The foundations of probability theory were reset by Kolmogorov in the 1930s. Until then, they'd rested on the relative frequencies of outcomes of randomisation machines.  The new set of axioms made no mention of randomisation machines or experiments or gambling.  Instead they tied a set of numbers to a second set, of events, no need to say any more than that.  The first two axioms constrain the numbers, the third associates these numbers with the internal relationships of the reference set of events.  For any good reference set of objects, each set of numbers which satisfied the axioms could be called a probability distribution with respect to the reference set $E$.

  1.  $\forall A \in E,  P(A) \geq 0$
  2. $P(E)=1$
  3. $P(\bigcup_{k=1}^{\infty}A_k) = \sum_{k=1}^{\infty}P(A_k)$ for each and every infinite sequence of disjoint events $A_k$
Axiom 3 is doing the work.  The idea of disjoint events is from set theory.  The following shows two disjoint events.


 And here's a pair of events which are not disjoint.


While this isn't the whole story on independence and mutual exclusivity, I won't go further on it at this point.

Axioms 1 and 2 allow you to synthesise some of the phenomena of relative frequencies without having to mention them - namely that, since a relative frequency is a ratio of one count over a second, larger, all encompassing count, it will always lie somewhere between 0 and 1.  Kolmogorov, after all, is re-modelling the foundations, not pulling down the entire edifice.

Axiom 3 is all about relationships.  This set of numbers, this probability distribution, clearly can't just be any set of numbers.  Some of those numbers relate to each other in a very specific way.  Axiom 3 states that there's a summation relationship (actually infinitely many of them) between a number and a bunch of other numbers precisely insofar as their referent events, which, remember are disjoint, when $\bigcup$-ed together equal each other.

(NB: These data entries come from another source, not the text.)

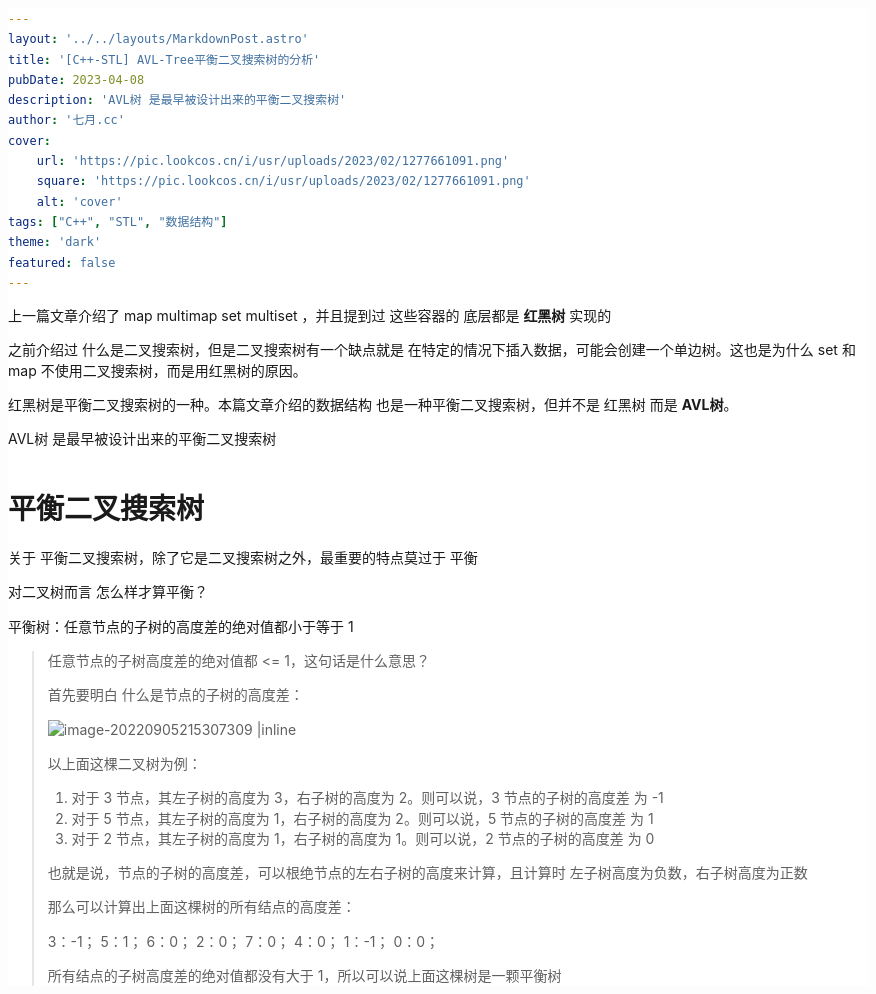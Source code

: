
 ```yaml
---
layout: '../../layouts/MarkdownPost.astro'
title: '[C++-STL] AVL-Tree平衡二叉搜索树的分析'
pubDate: 2023-04-08
description: 'AVL树 是最早被设计出来的平衡二叉搜索树'
author: '七月.cc'
cover:
    url: 'https://pic.lookcos.cn/i/usr/uploads/2023/02/1277661091.png'
    square: 'https://pic.lookcos.cn/i/usr/uploads/2023/02/1277661091.png'
    alt: 'cover'
tags: ["C++", "STL", "数据结构"]
theme: 'dark'
featured: false
---
```


上一篇文章介绍了 map multimap set multiset ，并且提到过 这些容器的 底层都是 **红黑树** 实现的

之前介绍过 什么是二叉搜索树，但是二叉搜索树有一个缺点就是 在特定的情况下插入数据，可能会创建一个单边树。这也是为什么 set 和 map 不使用二叉搜索树，而是用红黑树的原因。

红黑树是平衡二叉搜索树的一种。本篇文章介绍的数据结构 也是一种平衡二叉搜索树，但并不是 红黑树 而是 **AVL树**。

AVL树 是最早被设计出来的平衡二叉搜索树

# 平衡二叉搜索树

关于 平衡二叉搜索树，除了它是二叉搜索树之外，最重要的特点莫过于 平衡 

对二叉树而言 怎么样才算平衡？

平衡树：任意节点的子树的高度差的绝对值都小于等于 1

> 任意节点的子树高度差的绝对值都 <= 1，这句话是什么意思？
>
> 首先要明白 什么是节点的子树的高度差：
>
> <img src="https://dxyt-july-image.oss-cn-beijing.aliyuncs.com/CSDN/202209052035064.png" alt="image-20220905215307309 |inline" width="50%" />
>
> 以上面这棵二叉树为例：
>
> 1. 对于 3 节点，其左子树的高度为 3，右子树的高度为 2。则可以说，3 节点的子树的高度差 为 -1
> 2. 对于 5 节点，其左子树的高度为 1，右子树的高度为 2。则可以说，5 节点的子树的高度差 为 1
> 3. 对于 2 节点，其左子树的高度为 1，右子树的高度为 1。则可以说，2 节点的子树的高度差 为 0
>
> 也就是说，节点的子树的高度差，可以根绝节点的左右子树的高度来计算，且计算时 左子树高度为负数，右子树高度为正数
>
> 那么可以计算出上面这棵树的所有结点的高度差：
>
> 3：-1；	5：1；	6：0；	2：0；	7：0；	4：0；	1：-1；	0：0；
>
> 所有结点的子树高度差的绝对值都没有大于 1，所以可以说上面这棵树是一颗平衡树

Spelling it out for just one case.  Imagine there is an infinite set of disjoint events $e_i$.  Performed a set union on them all let's call the resulting set $E_i$.  $\forall e_i$ and the single $E_i$ both are already in your reference set.  Now that we have identified this set relationship between  $\forall e_i$ and the single $E_i$ we  make a corresponding claim about the set of numbers that constitute this particular probability distribution.  Let's call that set of numbers $n_1, n_2, ..., n_i$ and the single number $N_i$.  Axiom 3 tells us that we can be certain that $n_1 + n_2 + ... + n_i = N_i$

This isn't a moral point about gambling or even empiricism.  If anything it is motivated by an aesthetic-mathematical impulse.